Return every line below in which "inside" appears.

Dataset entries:
------------------------------------------------------------

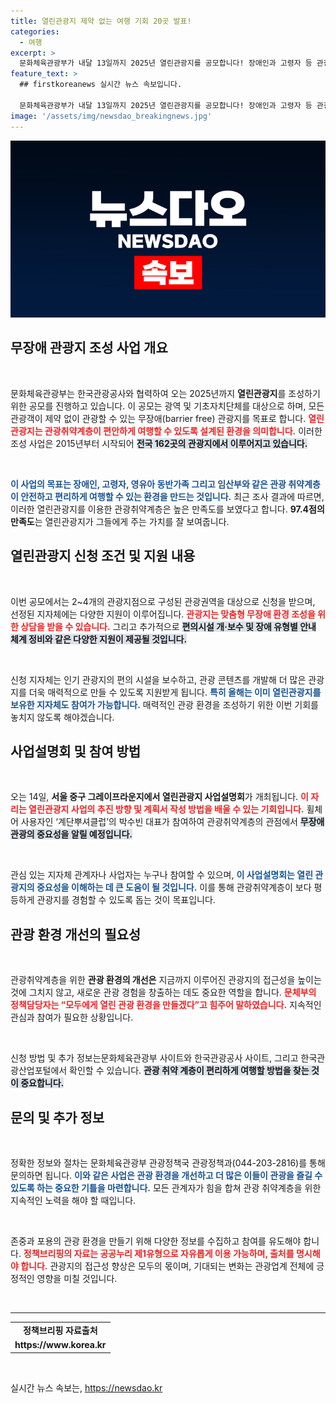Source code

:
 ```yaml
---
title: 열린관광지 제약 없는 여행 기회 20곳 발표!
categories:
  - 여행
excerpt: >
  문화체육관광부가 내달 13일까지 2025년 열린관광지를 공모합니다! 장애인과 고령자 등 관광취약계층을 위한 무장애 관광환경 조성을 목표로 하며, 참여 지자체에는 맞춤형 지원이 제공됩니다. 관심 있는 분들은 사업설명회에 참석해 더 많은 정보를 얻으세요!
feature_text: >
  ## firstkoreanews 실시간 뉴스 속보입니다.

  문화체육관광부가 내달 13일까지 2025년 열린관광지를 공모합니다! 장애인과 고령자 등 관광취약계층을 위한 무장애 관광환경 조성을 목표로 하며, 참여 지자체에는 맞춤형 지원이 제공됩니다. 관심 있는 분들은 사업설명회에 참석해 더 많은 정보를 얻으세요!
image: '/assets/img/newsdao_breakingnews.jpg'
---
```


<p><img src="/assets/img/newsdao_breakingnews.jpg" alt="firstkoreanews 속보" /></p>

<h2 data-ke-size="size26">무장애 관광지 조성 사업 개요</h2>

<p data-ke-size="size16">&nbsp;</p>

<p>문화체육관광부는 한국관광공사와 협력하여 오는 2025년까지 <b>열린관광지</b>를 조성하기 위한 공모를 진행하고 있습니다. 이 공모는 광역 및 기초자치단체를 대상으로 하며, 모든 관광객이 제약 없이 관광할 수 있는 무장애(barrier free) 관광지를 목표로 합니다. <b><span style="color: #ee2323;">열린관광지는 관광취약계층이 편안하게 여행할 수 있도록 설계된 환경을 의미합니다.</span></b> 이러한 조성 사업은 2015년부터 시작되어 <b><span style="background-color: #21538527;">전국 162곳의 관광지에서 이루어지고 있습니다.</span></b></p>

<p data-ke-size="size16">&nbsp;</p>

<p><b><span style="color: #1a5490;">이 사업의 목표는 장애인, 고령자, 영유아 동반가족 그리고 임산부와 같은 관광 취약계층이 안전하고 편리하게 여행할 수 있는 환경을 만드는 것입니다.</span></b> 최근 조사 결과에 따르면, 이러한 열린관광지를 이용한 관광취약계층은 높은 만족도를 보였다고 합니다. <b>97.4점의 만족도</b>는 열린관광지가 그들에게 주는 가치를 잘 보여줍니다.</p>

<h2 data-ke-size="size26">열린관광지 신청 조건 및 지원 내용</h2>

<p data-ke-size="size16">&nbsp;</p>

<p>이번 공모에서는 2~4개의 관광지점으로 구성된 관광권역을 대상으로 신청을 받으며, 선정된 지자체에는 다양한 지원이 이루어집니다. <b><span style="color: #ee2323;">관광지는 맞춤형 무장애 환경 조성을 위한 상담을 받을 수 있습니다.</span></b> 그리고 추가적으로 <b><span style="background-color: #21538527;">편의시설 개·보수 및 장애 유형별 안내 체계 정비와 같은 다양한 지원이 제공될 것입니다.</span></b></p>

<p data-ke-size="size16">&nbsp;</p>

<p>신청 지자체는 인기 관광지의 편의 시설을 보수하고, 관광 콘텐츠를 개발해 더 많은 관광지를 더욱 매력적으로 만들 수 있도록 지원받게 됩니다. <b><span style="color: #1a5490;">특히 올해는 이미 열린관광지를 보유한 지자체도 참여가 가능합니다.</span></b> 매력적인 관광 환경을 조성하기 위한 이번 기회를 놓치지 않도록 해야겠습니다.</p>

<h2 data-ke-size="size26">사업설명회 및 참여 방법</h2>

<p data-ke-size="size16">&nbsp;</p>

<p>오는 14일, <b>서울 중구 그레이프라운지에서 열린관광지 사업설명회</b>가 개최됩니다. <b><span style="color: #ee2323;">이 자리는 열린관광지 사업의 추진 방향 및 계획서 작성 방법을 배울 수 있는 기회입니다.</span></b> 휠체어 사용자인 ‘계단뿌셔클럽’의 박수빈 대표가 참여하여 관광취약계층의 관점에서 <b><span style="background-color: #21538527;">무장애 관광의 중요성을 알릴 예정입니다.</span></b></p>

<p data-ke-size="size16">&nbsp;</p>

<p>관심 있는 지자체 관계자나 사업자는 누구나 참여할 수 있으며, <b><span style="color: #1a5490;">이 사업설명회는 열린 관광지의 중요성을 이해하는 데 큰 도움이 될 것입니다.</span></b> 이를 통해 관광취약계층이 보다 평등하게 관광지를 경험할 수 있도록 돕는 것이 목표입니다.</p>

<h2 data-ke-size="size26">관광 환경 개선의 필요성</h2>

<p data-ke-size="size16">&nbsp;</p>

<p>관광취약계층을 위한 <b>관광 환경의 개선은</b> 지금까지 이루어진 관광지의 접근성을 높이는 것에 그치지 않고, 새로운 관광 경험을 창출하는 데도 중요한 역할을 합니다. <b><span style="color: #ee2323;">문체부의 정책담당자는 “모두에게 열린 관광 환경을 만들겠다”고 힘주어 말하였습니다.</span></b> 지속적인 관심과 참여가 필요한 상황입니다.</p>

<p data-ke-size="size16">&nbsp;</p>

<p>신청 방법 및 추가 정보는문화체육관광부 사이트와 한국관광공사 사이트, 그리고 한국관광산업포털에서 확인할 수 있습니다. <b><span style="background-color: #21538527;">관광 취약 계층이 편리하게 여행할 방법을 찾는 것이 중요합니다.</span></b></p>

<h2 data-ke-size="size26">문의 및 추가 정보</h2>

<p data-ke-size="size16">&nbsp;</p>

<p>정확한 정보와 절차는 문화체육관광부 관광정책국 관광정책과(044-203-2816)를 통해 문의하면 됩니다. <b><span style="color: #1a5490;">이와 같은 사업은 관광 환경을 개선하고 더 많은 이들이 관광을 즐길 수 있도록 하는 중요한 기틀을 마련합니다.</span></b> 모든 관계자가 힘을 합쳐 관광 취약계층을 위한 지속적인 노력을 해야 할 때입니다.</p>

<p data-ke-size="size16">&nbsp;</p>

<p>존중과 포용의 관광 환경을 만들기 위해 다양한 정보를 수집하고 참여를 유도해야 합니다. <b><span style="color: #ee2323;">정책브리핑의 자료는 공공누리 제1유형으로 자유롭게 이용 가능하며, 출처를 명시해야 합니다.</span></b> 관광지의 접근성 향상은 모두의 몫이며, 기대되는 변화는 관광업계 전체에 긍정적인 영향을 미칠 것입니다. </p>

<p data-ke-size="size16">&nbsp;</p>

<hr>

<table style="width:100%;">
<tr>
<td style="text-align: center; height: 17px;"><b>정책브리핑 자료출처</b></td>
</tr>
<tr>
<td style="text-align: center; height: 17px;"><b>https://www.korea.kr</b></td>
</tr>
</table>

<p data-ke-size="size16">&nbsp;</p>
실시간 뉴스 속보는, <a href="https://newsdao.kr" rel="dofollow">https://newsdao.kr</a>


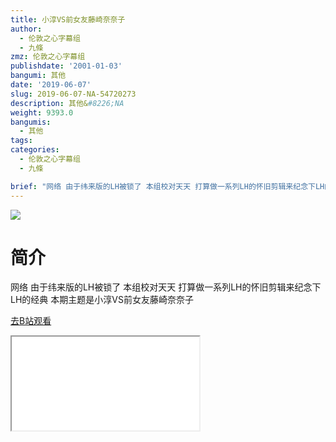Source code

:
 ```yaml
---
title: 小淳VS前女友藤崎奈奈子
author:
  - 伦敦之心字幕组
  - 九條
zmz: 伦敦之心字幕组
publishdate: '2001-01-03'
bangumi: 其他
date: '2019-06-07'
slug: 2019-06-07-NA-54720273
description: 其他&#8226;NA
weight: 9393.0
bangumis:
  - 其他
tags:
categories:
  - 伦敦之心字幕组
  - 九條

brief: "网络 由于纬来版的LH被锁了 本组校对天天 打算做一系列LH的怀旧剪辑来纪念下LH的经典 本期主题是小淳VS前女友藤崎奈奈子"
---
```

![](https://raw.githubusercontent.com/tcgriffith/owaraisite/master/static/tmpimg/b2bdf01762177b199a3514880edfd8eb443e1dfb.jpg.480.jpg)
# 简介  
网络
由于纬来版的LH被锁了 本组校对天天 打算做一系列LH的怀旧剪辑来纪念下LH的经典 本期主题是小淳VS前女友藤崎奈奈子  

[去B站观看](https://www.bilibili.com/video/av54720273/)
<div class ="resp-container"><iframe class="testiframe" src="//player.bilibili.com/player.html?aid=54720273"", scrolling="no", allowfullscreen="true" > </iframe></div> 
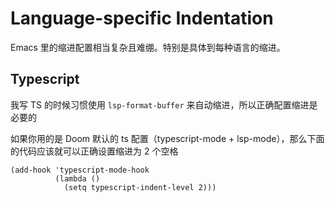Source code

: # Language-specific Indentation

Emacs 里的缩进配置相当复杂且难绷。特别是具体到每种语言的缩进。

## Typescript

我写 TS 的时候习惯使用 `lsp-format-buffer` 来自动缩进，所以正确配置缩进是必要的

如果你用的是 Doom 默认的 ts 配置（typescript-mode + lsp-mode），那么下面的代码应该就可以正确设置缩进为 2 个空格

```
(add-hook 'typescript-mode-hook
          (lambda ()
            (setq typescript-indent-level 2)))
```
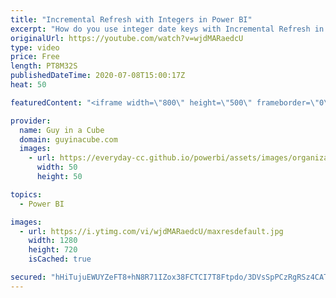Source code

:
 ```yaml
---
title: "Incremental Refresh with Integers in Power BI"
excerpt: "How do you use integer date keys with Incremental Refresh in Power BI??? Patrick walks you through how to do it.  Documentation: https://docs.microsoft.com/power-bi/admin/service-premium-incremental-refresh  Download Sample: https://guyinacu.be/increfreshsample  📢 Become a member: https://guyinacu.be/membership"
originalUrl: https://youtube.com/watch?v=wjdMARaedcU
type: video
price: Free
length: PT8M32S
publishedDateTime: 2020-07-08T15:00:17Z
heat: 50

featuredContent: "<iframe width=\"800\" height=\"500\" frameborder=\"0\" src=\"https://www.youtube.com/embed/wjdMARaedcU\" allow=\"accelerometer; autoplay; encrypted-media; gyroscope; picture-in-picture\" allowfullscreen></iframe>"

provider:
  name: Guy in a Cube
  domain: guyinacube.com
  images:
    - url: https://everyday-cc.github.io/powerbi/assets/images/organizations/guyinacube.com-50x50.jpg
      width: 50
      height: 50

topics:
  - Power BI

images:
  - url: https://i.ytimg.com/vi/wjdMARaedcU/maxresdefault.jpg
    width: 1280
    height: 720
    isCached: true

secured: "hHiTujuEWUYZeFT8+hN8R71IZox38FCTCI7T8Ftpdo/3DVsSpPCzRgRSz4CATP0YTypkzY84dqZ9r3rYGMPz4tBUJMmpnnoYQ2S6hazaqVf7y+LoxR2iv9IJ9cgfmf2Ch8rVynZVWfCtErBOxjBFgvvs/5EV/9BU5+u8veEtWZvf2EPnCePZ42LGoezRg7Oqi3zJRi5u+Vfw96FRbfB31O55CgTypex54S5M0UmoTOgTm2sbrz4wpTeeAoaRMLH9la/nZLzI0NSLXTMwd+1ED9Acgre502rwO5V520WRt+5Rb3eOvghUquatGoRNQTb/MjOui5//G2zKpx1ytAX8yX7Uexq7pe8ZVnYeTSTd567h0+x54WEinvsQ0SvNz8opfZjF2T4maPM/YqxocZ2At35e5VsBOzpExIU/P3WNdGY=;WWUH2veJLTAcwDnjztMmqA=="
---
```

------------------------------------------------------------

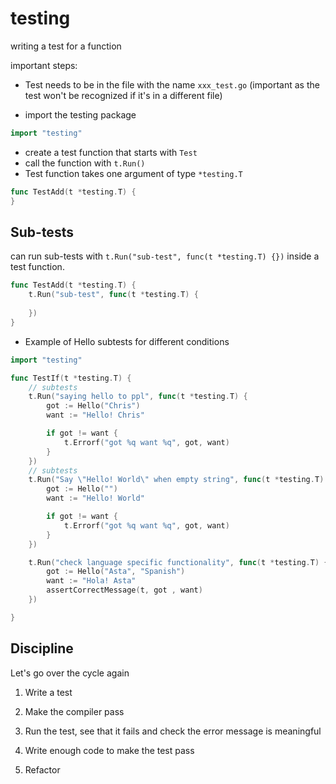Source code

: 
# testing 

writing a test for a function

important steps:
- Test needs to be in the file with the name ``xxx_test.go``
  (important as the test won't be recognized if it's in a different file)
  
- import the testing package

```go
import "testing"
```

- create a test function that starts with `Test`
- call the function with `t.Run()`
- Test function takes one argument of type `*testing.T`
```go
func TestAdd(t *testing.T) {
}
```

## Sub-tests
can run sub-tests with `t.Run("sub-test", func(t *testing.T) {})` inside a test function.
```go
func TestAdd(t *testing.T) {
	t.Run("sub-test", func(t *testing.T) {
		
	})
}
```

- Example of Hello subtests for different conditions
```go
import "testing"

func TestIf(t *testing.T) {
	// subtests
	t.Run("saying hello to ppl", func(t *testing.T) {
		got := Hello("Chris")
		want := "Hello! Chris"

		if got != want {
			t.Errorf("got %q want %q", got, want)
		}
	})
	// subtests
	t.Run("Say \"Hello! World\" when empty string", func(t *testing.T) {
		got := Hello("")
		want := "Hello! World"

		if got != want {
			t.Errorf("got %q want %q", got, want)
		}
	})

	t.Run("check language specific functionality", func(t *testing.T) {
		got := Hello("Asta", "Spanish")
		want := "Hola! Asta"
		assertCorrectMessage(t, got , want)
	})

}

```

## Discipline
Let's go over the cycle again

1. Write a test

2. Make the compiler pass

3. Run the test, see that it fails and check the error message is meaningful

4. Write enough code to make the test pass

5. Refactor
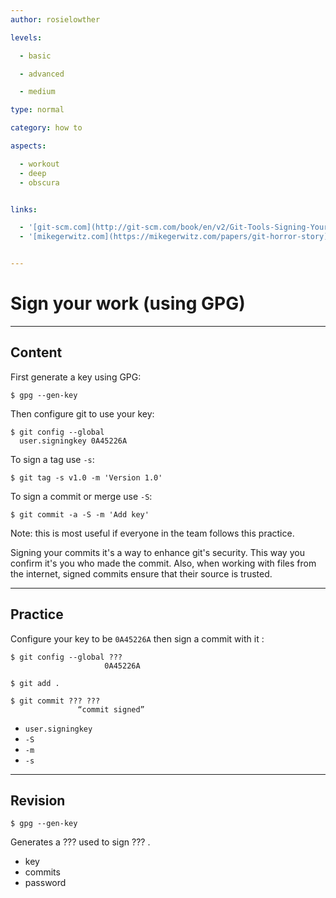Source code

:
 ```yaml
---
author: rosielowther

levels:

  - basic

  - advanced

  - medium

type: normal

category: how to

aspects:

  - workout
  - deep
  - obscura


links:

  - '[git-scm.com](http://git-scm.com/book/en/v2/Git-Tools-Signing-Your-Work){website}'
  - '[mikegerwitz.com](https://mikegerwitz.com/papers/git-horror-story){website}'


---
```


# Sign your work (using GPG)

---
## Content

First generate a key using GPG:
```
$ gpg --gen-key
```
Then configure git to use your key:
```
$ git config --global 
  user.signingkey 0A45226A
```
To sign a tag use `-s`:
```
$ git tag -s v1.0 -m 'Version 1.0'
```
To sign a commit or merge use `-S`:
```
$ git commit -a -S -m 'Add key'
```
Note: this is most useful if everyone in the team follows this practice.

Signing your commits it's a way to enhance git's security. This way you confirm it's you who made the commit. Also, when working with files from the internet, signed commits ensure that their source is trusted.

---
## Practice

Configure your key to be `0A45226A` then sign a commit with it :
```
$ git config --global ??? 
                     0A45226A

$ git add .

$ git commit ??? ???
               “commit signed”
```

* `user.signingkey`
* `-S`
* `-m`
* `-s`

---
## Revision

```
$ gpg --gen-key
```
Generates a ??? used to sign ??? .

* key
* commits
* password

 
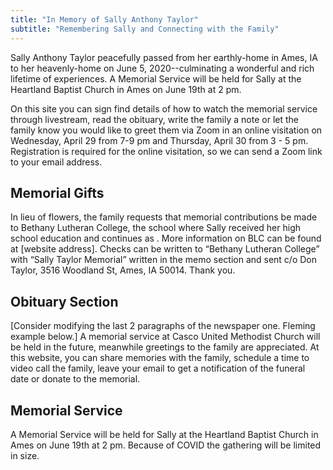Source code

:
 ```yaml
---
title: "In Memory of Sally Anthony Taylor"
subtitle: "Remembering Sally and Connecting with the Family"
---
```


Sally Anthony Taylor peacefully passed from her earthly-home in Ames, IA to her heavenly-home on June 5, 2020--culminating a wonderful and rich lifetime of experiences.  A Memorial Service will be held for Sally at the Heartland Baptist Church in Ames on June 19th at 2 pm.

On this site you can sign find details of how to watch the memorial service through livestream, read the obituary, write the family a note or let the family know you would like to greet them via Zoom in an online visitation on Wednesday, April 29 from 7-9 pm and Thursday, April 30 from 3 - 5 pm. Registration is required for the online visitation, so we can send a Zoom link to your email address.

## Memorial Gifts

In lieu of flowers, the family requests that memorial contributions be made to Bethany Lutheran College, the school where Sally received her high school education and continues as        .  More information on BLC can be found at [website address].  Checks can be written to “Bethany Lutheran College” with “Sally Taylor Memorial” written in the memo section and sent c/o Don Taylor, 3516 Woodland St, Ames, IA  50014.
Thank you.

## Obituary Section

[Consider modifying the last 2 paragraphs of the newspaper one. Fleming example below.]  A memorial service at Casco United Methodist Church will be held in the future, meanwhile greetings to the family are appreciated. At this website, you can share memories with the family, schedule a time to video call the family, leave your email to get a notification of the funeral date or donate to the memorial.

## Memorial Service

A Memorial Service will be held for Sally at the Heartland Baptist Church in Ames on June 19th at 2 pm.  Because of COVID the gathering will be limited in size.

------------------------------------------------------------

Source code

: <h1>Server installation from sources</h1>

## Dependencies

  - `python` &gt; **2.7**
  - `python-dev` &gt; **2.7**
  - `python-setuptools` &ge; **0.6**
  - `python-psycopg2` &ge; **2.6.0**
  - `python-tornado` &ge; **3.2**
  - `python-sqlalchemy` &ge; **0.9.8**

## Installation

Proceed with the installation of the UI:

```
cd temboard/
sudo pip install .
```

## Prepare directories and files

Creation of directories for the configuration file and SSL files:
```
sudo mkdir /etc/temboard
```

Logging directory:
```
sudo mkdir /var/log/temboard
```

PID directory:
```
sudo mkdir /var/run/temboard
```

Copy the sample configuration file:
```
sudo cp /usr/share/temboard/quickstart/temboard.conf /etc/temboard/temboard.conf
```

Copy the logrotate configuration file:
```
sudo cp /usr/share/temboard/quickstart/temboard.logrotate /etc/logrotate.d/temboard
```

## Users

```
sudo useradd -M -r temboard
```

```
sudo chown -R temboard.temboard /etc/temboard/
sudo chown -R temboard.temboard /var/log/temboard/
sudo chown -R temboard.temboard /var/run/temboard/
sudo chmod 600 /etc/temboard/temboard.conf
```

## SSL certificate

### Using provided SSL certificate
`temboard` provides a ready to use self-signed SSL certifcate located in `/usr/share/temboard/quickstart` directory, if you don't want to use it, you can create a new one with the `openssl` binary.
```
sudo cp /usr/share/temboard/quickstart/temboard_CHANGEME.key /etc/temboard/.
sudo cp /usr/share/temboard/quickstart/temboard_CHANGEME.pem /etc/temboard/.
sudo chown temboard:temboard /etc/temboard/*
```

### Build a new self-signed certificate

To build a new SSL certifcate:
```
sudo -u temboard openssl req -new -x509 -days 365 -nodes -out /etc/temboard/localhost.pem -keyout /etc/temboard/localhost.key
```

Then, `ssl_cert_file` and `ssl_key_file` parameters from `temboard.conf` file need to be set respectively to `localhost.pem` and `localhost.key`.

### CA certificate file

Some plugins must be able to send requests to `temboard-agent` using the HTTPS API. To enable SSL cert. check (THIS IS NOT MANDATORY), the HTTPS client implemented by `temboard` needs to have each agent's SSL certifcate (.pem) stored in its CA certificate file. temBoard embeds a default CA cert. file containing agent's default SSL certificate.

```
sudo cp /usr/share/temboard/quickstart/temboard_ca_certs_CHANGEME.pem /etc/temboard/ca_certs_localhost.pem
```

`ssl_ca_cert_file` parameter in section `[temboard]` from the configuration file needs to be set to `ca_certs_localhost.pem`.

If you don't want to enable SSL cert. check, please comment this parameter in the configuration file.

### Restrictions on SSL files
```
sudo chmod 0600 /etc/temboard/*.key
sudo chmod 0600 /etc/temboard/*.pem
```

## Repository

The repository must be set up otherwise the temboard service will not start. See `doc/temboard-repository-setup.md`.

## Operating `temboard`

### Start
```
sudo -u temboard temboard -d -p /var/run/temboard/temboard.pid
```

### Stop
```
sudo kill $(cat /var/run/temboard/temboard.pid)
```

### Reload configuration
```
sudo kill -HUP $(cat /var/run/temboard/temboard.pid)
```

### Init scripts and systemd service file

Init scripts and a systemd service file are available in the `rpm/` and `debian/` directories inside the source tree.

------------------------------------------------------------

◆ ANSWER AREA
can run sub-tests with `t.Run("sub-test", func(t *testing.T) {})` inside a test function.
Init scripts and a systemd service file are available in the `rpm/` and `debian/` directories inside the source tree.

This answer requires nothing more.